TASK GOAL = Find all lines in the listing that include the word "label", then copy them.

DATA TO EXAMINE =
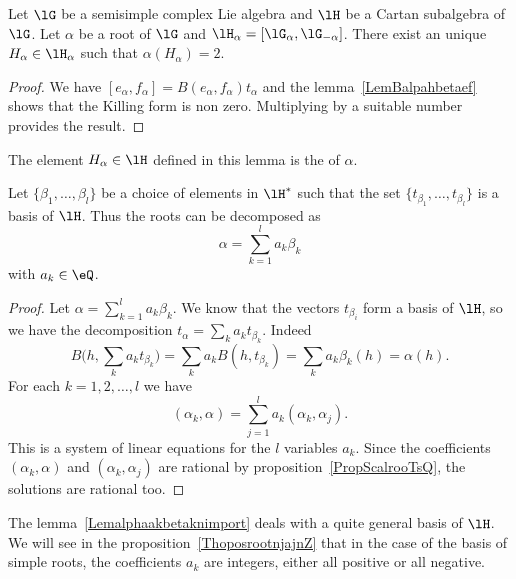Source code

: \begin{corollary}       \label{CorrExistInverseRoot}
    Let \( \lG\) be a semisimple complex Lie algebra and \( \lH\) be a Cartan subalgebra of \( \lG\). Let \( \alpha\) be a root of \( \lG\) and \( \lH_{\alpha}=[\lG_{\alpha},\lG_{-\alpha}]\). There exist an unique \( H_{\alpha}\in\lH_{\alpha}\) such that \( \alpha(H_{\alpha})=2\).
\end{corollary}

\begin{proof}
    We have \( [e_{\alpha},f_{\alpha}]=B(e_{\alpha},f_{\alpha})t_{\alpha}\) and the lemma~\ref{LemBalpahbetaef} shows that the Killing form is non zero. Multiplying by a suitable number provides the result.
\end{proof}
The element \( H_{\alpha}\in\lH\) defined in this lemma is the  of \( \alpha\).

\begin{lemma}       \label{Lemalphaakbetaknimport}
    Let \( \{ \beta_1,\ldots,\beta_l \}\) be a choice of elements in \( \lH^*\) such that the set \( \{ t_{\beta_1},\ldots,t_{\beta_l} \}\) is a basis of \( \lH\). Thus the roots can be decomposed as
    \begin{equation}
        \alpha=\sum_{k=1}^la_k\beta_k
    \end{equation}
    with \( a_k\in\eQ\).
\end{lemma}

\begin{proof}

    Let \( \alpha=\sum_{k=1}^la_k\beta_k\). We know that the vectors \( t_{\beta_i}\) form a basis of \( \lH\), so we have the decomposition \( t_{\alpha}=\sum_ka_kt_{\beta_k}\). Indeed
    \begin{equation}
        B\big( h,\sum_k a_kt_{\beta_k} \big)=\sum_ka_k B(h,t_{\beta_k})=\sum_ka_k\beta_k(h)=\alpha(h).
    \end{equation}
    For each \( k=1,2,\ldots,l\) we have
    \begin{equation}
        (\alpha_k, \alpha) =\sum_{j=1}^la_k(\alpha_k, \alpha_j).
    \end{equation}
    This is a system of linear equations for the \( l\) variables \( a_k\). Since the coefficients \( (\alpha_k,\alpha)\) and \( (\alpha_k,\alpha_j)\) are rational by proposition~\ref{PropScalrooTsQ}, the solutions are rational too.
\end{proof}

\begin{remark}
    The lemma~\ref{Lemalphaakbetaknimport} deals with a quite general basis of \( \lH\). We will see in the proposition~\ref{ThoposrootnjajnZ} that in the case of the basis of simple roots, the coefficients \( a_k\) are integers, either all positive or all negative.
\end{remark}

SOLUTION FOR THIS EXERCISE =
: \begin{corollary}       \label{CorrExistInverseRoot}
\begin{lemma}       \label{Lemalphaakbetaknimport}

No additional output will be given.